# StreamIF - High Performance Memory Interface for Reconfigurable Operating Systems on Xilinx ZedBoard Platform

Taner Guven Dept. of Computer Engineering Kocaeli University Kocaeli, Turkey Suhap Sahin Dept. of Computer Engineering Kocaeli University Kocaeli, Turkey

## ABSTRACT

Today, FPGA-based Hardware/Software Co-design applications are frequently used in many areas such as high performance computing, video processing, automation, automotive, and communications. Since there is not any standardized operating system used for FPGA applications, it is usually required to start developing from scratch for both software and hardware. Although this need is met partly by the Reconfigurable Operating System studies, it has not been reached yet to the level of performance of bare-metal applications. In this article, the design and implementation of the memory interface, which was developed for high performance data transfer between software and hardware in reconfigurable operating systems, was described. The memory interface (StreamIF), which was developed as open source, was verified with the ReconOS operating system in "Xilinx Zedboard Zynq-7000 SoC Development Board".

## **General Terms**

Reconfigurable Operating Systems, Hardware/Software Co-design

## **Keywords**

FPGA, Memory Interface, Zynq-7000, AXI Stream, AXI DMA

## **1. INTRODUCTION**

Today, the hardware development methods with FPGA widely used have been fell behind the developed software technology. In FPGA programming, there is not any standardized and widely used method in the subjects such as inter-process communication, memory management, input/output management provided by the operating system. It is usually required to start developing from scratch in order to develop a new application with FPGA. Many studies have been carried out related to Reconfigurable Operating System (ROS) in order to meet this deficit [1] [2] [3] [4].

ROS works facilitate the development process of Hardware/Software Co-design applications by providing a standardized interface for accessing the operating system services such as I/O management, memory management, resource management, inter-process communication via software and hardware. With the "dynamic partial reconfiguration" feature provided by modern FPGAs, the FPGA content can be changed during the run-time and used as time-shared. With identification of FPGA modules by the ROS's as the "hardware process" or "hardware thread", a process management can be done during the run-time similarly to the software. In real-time signal processing applications such as video processing, high data transfer rates are needed between software and hardware. When their data transfer rates are compared, it can be reached to the rates of around 200-240mb/s with the applications developed by using the ROS [5], it can be reached to the rates of around 2900MB/s with the bare-metal applications [6], in which an operating system is not used.

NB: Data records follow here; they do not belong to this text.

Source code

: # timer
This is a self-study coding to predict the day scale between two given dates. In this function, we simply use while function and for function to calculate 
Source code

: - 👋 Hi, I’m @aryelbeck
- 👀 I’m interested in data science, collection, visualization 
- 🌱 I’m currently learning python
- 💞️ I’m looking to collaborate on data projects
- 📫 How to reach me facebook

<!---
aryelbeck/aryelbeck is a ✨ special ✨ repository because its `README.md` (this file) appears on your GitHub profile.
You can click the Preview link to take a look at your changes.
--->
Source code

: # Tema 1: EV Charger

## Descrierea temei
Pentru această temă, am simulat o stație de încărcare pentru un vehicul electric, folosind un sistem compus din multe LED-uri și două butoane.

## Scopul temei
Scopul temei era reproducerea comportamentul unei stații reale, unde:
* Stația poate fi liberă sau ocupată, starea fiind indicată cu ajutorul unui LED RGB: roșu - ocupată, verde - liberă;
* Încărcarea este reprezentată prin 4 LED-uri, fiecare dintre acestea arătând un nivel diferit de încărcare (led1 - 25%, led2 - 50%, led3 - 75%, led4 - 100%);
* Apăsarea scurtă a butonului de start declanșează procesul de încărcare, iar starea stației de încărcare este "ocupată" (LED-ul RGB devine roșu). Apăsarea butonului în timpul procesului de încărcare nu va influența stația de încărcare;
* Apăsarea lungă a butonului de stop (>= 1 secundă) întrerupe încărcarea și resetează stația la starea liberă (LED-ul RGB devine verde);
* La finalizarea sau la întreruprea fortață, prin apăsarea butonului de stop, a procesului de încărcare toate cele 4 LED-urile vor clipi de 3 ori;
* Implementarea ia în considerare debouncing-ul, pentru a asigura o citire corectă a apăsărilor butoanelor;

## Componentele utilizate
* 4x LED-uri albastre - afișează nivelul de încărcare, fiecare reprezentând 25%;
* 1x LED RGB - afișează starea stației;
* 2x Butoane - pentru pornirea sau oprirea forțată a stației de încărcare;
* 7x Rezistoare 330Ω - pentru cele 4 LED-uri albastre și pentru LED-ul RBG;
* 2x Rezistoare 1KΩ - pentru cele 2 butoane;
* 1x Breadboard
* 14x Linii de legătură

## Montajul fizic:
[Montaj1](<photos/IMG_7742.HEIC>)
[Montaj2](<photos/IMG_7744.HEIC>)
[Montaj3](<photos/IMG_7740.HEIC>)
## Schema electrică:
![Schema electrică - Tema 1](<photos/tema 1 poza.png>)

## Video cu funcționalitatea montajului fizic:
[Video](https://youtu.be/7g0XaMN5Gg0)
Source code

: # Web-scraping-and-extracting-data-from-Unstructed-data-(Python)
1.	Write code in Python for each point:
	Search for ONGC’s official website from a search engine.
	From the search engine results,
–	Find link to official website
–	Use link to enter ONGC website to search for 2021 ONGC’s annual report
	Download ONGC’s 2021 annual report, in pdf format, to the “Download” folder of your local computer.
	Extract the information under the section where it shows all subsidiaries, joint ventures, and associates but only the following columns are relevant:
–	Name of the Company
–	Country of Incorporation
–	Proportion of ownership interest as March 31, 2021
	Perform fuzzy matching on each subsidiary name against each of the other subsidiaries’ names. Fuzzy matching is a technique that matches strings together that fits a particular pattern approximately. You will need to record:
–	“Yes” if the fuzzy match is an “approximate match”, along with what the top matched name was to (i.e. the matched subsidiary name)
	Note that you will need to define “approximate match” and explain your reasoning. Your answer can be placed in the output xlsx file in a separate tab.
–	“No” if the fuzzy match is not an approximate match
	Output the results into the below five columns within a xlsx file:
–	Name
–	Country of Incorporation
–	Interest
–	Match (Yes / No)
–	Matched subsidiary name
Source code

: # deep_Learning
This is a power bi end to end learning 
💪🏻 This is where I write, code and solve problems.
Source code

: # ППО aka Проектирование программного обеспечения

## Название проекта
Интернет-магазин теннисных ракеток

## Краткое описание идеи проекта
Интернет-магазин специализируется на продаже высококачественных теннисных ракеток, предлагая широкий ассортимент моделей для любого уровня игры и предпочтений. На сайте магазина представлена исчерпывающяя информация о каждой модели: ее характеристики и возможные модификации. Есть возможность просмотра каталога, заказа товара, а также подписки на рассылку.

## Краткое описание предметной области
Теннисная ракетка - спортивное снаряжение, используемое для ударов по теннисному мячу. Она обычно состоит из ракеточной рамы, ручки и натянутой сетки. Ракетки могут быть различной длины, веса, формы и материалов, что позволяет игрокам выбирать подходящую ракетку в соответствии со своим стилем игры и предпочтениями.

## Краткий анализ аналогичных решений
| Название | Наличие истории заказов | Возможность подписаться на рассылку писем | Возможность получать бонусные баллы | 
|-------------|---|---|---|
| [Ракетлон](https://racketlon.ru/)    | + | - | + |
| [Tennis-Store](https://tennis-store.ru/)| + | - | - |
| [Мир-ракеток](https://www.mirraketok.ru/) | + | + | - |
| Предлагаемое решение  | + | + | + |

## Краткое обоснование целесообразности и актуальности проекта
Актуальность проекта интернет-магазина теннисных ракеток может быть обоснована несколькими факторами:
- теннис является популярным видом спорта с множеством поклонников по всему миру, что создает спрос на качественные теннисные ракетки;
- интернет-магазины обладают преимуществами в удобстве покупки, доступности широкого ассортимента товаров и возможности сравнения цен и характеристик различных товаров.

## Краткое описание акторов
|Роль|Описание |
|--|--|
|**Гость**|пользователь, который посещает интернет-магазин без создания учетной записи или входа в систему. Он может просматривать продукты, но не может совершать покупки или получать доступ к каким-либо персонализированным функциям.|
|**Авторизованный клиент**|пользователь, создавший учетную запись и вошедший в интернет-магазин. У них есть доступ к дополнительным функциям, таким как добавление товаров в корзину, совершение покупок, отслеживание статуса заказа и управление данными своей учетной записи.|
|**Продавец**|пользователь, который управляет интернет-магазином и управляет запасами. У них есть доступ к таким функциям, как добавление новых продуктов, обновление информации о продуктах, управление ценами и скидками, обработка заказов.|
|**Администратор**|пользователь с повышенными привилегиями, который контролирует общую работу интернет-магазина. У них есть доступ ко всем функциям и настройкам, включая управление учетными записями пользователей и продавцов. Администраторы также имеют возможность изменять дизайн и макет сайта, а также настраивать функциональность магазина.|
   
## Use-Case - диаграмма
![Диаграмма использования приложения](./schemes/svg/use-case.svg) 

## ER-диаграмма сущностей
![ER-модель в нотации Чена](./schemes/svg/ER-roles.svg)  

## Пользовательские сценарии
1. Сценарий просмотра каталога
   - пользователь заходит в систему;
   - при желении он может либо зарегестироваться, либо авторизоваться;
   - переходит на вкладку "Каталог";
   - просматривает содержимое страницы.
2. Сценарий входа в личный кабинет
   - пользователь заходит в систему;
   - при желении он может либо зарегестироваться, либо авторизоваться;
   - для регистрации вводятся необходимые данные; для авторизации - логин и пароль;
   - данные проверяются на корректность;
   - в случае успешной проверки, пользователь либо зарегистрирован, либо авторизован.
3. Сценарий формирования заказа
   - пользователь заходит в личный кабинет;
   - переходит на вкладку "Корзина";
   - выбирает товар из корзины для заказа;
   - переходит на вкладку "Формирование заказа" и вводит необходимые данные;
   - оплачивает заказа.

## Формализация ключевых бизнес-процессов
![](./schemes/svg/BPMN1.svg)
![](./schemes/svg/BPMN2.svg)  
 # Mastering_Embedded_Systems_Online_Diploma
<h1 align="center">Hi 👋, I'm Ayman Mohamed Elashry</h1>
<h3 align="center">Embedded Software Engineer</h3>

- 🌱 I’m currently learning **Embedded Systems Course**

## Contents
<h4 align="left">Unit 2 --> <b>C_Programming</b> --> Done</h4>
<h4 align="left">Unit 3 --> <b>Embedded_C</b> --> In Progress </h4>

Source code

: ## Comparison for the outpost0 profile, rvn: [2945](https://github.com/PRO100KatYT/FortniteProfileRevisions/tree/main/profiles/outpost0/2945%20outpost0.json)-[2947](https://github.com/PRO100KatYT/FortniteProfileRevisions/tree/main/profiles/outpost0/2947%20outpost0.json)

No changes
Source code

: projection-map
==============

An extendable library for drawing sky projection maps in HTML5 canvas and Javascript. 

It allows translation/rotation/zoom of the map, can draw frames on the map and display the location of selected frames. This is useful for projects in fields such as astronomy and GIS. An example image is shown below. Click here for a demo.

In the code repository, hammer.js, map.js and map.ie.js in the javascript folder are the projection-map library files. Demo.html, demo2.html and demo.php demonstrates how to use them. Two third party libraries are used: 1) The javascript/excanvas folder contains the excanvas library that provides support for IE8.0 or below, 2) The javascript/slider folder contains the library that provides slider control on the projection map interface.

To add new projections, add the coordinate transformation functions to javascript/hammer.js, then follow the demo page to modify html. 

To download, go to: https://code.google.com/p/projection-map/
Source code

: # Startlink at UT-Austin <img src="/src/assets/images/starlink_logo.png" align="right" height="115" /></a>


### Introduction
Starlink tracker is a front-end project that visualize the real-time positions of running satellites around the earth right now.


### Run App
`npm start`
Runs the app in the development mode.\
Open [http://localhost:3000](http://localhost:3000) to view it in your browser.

The target of our study is to develop a "free and open source" memory interface module which can be used in "Reconfigurable OS" with the data transfer performance level between hardware and software in bare-metal applications. The developed memory interface (StreamIF) has been verified with the ReconOS operating system in the "Xilinx ZedBoard Zynq-7000 SoC Development Board"[7]. ReconOS is a "free and open-source" reconfigurable operating system which supports the Xilinx ZedBoard kit.

In this article, internal structure of StreamIF, its integration with Zynq-7000 architecture and its use with ReconOS was described. StreamIF was compared with the theoretical limits of the memory interface and platform used in ReconOS. In addition, a performance comparison was made between the study and a high-performance application which does not use an operating system.

## 2. RECONOS MEMORY INTERFACE

In ReconOS, there are two interfaces as OSIF and MEMIF, to maintain a communication between hardware thread (HWT) and software thread (SWT) [8]. OSIF is the system call interface on the hardware side of the operating system and it includes the inter-process communication functions used by the HWT. On the other hand, MEMIF is the interface which enables HWTs to access to the memory.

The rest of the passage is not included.